§ **EXERCISE**: Only the lines of the data below from the one with "X Oppdatert til" through the one with "- bilde/video/gif" are wanted. Repeat them exactly.

§ **Records excerpted from a collection**:
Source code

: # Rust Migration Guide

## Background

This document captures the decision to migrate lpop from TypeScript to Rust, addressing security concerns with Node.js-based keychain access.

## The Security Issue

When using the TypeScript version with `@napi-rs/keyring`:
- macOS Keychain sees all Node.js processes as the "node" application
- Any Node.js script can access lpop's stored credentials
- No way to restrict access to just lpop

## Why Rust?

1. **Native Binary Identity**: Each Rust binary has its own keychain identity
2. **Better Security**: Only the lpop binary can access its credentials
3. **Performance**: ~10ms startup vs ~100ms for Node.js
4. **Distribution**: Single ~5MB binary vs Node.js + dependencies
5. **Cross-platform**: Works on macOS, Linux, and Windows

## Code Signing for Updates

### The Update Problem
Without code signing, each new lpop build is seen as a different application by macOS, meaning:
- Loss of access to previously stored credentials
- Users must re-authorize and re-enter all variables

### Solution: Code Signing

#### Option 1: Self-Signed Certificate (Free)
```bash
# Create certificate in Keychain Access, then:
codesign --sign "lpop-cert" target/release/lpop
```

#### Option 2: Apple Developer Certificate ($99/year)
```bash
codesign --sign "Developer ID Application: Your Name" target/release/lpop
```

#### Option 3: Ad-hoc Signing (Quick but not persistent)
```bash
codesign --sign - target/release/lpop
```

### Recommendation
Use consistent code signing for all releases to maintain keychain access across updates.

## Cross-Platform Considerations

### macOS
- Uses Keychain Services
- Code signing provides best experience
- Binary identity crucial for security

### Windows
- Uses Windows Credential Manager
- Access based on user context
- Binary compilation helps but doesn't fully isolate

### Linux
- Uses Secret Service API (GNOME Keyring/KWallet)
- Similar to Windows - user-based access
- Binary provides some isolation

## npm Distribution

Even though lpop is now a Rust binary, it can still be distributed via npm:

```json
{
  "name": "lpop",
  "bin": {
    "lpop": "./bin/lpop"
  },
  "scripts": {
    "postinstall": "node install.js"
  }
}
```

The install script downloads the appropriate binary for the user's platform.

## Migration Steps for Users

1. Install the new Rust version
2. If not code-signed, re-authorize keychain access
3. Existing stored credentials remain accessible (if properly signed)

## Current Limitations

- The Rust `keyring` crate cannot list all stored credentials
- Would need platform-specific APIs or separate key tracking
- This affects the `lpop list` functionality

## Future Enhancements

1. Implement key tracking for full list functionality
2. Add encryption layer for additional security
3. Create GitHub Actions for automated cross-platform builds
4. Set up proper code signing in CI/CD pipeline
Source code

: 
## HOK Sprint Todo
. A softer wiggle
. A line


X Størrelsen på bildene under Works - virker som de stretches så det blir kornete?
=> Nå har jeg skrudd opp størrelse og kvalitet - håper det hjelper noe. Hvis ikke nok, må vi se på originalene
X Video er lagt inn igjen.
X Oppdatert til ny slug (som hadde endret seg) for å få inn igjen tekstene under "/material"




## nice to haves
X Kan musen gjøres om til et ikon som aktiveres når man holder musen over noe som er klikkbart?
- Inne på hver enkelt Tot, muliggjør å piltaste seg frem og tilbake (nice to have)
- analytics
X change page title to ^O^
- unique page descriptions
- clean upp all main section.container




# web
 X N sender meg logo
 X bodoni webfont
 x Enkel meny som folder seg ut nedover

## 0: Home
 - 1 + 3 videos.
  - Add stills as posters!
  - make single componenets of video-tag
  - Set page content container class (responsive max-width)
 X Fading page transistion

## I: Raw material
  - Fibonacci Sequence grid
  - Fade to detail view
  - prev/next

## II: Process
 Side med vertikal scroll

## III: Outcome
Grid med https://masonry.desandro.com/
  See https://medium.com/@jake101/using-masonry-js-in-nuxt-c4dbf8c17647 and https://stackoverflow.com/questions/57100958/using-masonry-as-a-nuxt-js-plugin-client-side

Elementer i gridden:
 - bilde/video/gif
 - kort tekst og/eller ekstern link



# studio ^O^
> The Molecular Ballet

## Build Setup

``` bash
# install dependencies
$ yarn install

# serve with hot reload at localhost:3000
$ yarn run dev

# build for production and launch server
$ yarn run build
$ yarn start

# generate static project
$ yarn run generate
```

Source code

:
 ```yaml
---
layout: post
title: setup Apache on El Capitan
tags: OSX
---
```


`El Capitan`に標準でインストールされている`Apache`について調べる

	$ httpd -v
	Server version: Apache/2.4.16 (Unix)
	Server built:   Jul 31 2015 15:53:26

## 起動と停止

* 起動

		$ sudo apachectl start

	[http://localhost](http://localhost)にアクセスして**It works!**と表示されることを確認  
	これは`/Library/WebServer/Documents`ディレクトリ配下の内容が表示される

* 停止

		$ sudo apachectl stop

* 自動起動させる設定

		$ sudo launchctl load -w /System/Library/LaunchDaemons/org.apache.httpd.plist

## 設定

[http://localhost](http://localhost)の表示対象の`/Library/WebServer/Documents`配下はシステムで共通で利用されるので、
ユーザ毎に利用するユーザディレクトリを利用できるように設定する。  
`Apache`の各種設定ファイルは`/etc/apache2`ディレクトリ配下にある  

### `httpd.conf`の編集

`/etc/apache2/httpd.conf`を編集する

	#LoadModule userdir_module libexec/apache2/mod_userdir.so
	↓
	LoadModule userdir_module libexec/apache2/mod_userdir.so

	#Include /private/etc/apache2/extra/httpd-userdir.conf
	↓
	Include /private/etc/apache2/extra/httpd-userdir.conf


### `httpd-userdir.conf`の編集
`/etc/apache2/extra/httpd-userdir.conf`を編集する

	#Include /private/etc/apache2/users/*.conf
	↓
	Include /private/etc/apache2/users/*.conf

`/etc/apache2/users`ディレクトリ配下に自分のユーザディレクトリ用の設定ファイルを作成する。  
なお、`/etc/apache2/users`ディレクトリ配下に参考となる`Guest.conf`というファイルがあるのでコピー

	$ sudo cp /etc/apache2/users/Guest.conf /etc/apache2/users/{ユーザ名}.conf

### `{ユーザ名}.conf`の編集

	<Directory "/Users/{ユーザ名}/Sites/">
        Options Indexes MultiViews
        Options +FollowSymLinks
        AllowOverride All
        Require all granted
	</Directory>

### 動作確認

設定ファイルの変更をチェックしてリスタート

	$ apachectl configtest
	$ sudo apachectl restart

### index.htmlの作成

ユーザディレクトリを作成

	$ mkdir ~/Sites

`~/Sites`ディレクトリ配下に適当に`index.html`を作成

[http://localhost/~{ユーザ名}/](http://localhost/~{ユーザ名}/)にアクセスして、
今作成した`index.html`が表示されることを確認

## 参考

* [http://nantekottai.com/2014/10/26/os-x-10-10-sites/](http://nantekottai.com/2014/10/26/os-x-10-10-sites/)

§ **WRITTEN ANSWER**:
X Oppdatert til ny slug (som hadde endret seg) for å få inn igjen tekstene under "/material"




## nice to haves
X Kan musen gjøres om til et ikon som aktiveres når man holder musen over noe som er klikkbart?
- Inne på hver enkelt Tot, muliggjør å piltaste seg frem og tilbake (nice to have)
- analytics
X change page title to ^O^
- unique page descriptions
- clean upp all main section.container




# web
 X N sender meg logo
 X bodoni webfont
 x Enkel meny som folder seg ut nedover

## 0: Home
 - 1 + 3 videos.
  - Add stills as posters!
  - make single componenets of video-tag
  - Set page content container class (responsive max-width)
 X Fading page transistion

## I: Raw material
  - Fibonacci Sequence grid
  - Fade to detail view
  - prev/next

## II: Process
 Side med vertikal scroll

## III: Outcome
Grid med https://masonry.desandro.com/
  See https://medium.com/@jake101/using-masonry-js-in-nuxt-c4dbf8c17647 and https://stackoverflow.com/questions/57100958/using-masonry-as-a-nuxt-js-plugin-client-side

Elementer i gridden:
 - bilde/video/gif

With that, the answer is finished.